También mandó a escribir el Código Henri, de casi 800 páginas, donde se regulaban todos los aspectos de la vida del reino. Dispuso, entre otras cosas, las horas y días de trabajo, castigando la holgazanería, que el mismo Henri controlaba desde su palacio con un catalejo.

La economía creció y también las tensiones con sus vecinos del sur, especialmente después de la muerte del presidente eterno, Alexander Pétion (que tiene una estatua en Buenos Aires, justo frente a la embajada de Haití). Periódicamente se trenzaban en combate, tareas de espionaje y demás menesteres que caracterizan la litigiosidad humana.

Henri construyó palacios a lo largo de la isla, no solo para su placer sino bajo el espíritu que, años más tarde, Lord Keynes le otorgaría a la obra pública. Henri tenía claro que el ocio no creador era el origen de todos los males y, sobretodo, del espíritu conspirativo.
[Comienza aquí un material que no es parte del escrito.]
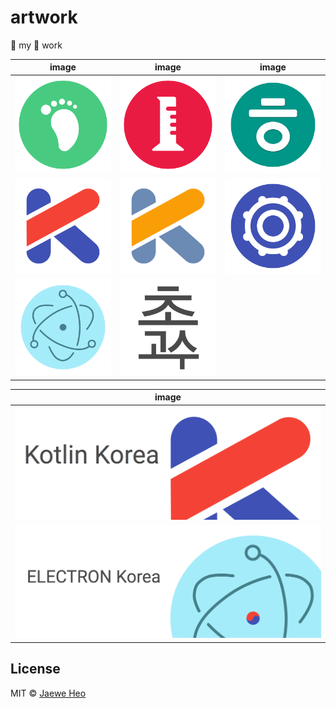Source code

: # artwork

:thought_balloon: my :art: work

| image                  | image                 | image                  |
|:----------------------:|:---------------------:|:----------------------:|
| ![footprint]           | ![lab]                | ![hieuh]               |
| [![kotlinkr]][kknote]  | [![kotlin]][knote]    | [![photonkit]][pknote] |
| [![elec]][elecnote]    | ![guru]               |                        |

| image                  |
|:----------------------:|
| [![kkfb]][kkfbnote]    |
| [![ekfb]][ekfbnote]    |


## License

MIT © [Jaewe Heo](http://import.re)











[elec]: electron/512/ic_launcher.png
[footprint]: footprint/512/ic_launcher.png
[guru]: guru/guru.png
[hieuh]: hieuh/512/ic_launcher.png
[kotlinkr]: kotlinkr/kotlinkr.png
[kotlin]: kotlinkr/kotlin.png
[kkfb]: kotlinkr/facebook%20cover.png
[ekfb]: electron/facebook%20cover.png
[lab]: lab/512/ic_launcher.png
[photonkit]: photonkit/512/ic_launcher.png

[elecnote]: http://electron.atom.io/
[hieuh_note]: http://www.fileformat.info/info/unicode/char/1112/index.htm
[kknote]: https://www.facebook.com/kotlinkr
[knote]: https://kotlinlang.org/
[kkfbnote]: https://www.facebook.com/kotlinkr
[ekfbnote]: https://www.facebook.com/groups/808628819214318
[pknote]: https://github.com/react-photonkit/
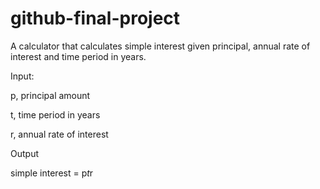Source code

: # github-final-project

A calculator that calculates simple interest given principal, annual rate of interest and time period in years.


Input:
 
 
 p, principal amount
 
 
 t, time period in years
 
 
 r, annual rate of interest


Output
 
 
 simple interest = p*t*r
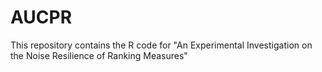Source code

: # AUCPR
This repository contains the R code for "An Experimental Investigation on the Noise Resilience of Ranking Measures"

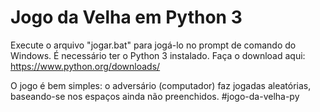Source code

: # Jogo da Velha em Python 3
Execute o arquivo "jogar.bat" para jogá-lo no prompt de comando do Windows. É necessário ter o Python 3 instalado. Faça o download aqui: https://www.python.org/downloads/

O jogo é bem simples: o adversário (computador) faz jogadas aleatórias, baseando-se nos espaços ainda não preenchidos.
#jogo-da-velha-py
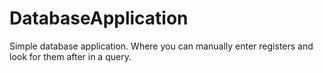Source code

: # DatabaseApplication
Simple database application. Where you can manually enter registers and look for them after in a query.
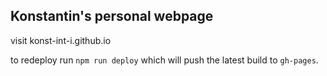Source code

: ## Konstantin's personal webpage

visit konst-int-i.github.io

to redeploy run `npm run deploy` which will push the latest build to `gh-pages`. 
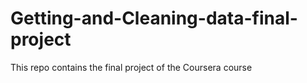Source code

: # Getting-and-Cleaning-data-final-project
This repo contains the final project of the Coursera course
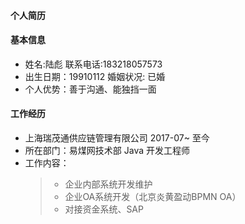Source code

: #### 个人简历
#### 基本信息
* 姓名:陆彪      联系电话:183218057573
* 出生日期：19910112  婚姻状况: 已婚
* 个人优势：善于沟通、能独挡一面
#### 工作经历
* 上海瑞茂通供应链管理有限公司  2017-07~ 至今
*  所在部门：易煤网技术部 Java 开发工程师
* 工作内容：
  >* 企业内部系统开发维护
  >*  企业OA系统开发（北京炎黄盈动BPMN OA）
  >*  对接资金系统、SAP



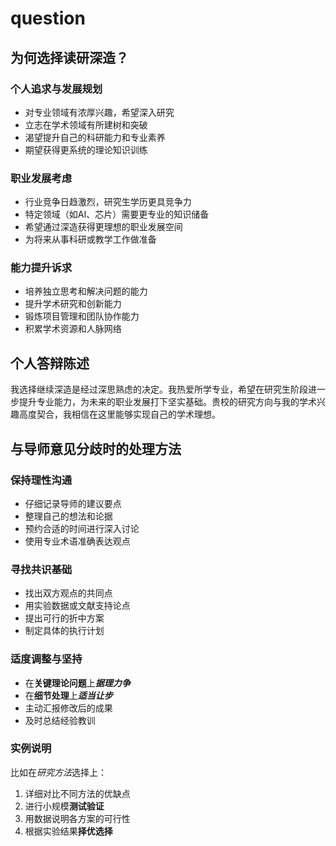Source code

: # question

## 为何选择读研深造？

### 个人追求与发展规划

- 对专业领域有浓厚兴趣，希望深入研究
- 立志在学术领域有所建树和突破
- 渴望提升自己的科研能力和专业素养
- 期望获得更系统的理论知识训练

### 职业发展考虑

- 行业竞争日趋激烈，研究生学历更具竞争力
- 特定领域（如AI、芯片）需要更专业的知识储备
- 希望通过深造获得更理想的职业发展空间
- 为将来从事科研或教学工作做准备

### 能力提升诉求

- 培养独立思考和解决问题的能力
- 提升学术研究和创新能力
- 锻炼项目管理和团队协作能力
- 积累学术资源和人脉网络

## 个人答辩陈述

我选择继续深造是经过深思熟虑的决定。我热爱所学专业，希望在研究生阶段进一步提升专业能力，为未来的职业发展打下坚实基础。贵校的研究方向与我的学术兴趣高度契合，我相信在这里能够实现自己的学术理想。

## 与导师意见分歧时的处理方法

### 保持理性沟通

- 仔细记录导师的建议要点
- 整理自己的想法和论据
- 预约合适的时间进行深入讨论
- 使用专业术语准确表达观点

### 寻找共识基础

- 找出双方观点的共同点
- 用实验数据或文献支持论点
- 提出可行的折中方案
- 制定具体的执行计划

### 适度调整与坚持

- 在**关键理论问题**上***据理力争***
- 在**细节处理**上***适当让步***
- 主动汇报修改后的成果
- 及时总结经验教训

### 实例说明

比如在*研究方法*选择上：

1. 详细对比不同方法的优缺点
2. 进行小规模**测试验证**
3. 用数据说明各方案的可行性
4. 根据实验结果**择优选择**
Para impresionar a un enviado a Inglaterra, Henri lo hizo buscar en una de sus carrozas tiradas por doce caballos negros, luciendo el escudo real, lo homenajeó con pantagruélicas comidas servidas en platos de oro macizo y, para no dejarle dudas del poder de Henri I, lo invitó a un desfile militar que impactó al británico.

Los soldados de Haití, además de lucir esplendidos uniformes tronchados de oro e impresionantes bicornes con plumas de avestruz, medían no menos de 1.80 metros. Por horas, desfilaron ante el anonadado visitante, quien calculó que 100.000 hombres de esas características conformaban al novel ejército que ya contaba con el antecedente de haber derrotado a los franceses (aunque las fiebres tropicales habían sido sus mejores aliadas).

Lo cierto es que Henri no tenía un ejército de gigantes vestidos de mariscales, sino que hizo desfilar a unos cientos en círculos por horas a fin de impresionar al inglés y sacarle de la cabeza toda idea invasora.

No todo era floreciente en la isla, las arbitrariedades de Henri estaban al orden del día, su poder parecía excesivo y las normas laborales demasiado rígidas. Por tales razones, no sorprende que haya habido disconformidad entre las mermeladas y limonadas…

Los rumores llegaron a oídos de Henri que se dispuso a cortar de cuajo la conspiración… y la cabeza de los conspiradores. Pero cuando estaba a punto de actuar, Henri sufrió un accidente vascular y quedó discapacitado.

Temiendo que la rebelión cobrase su cabeza, como había acontecido con los nobles franceses pocos años antes, Henri I optó por suicidarse.

No lo hizo con cualquier bala, sino con una de oro.

El de Henri Christophe fue el reino de este mundo que inspiró la novela homónima de Alejo Carpentier, un relato de realismo maravilloso donde el drama y la tragedia laten entre una corte de esclavos y las ambiciones desmedidas del primer rey del nuevo mundo.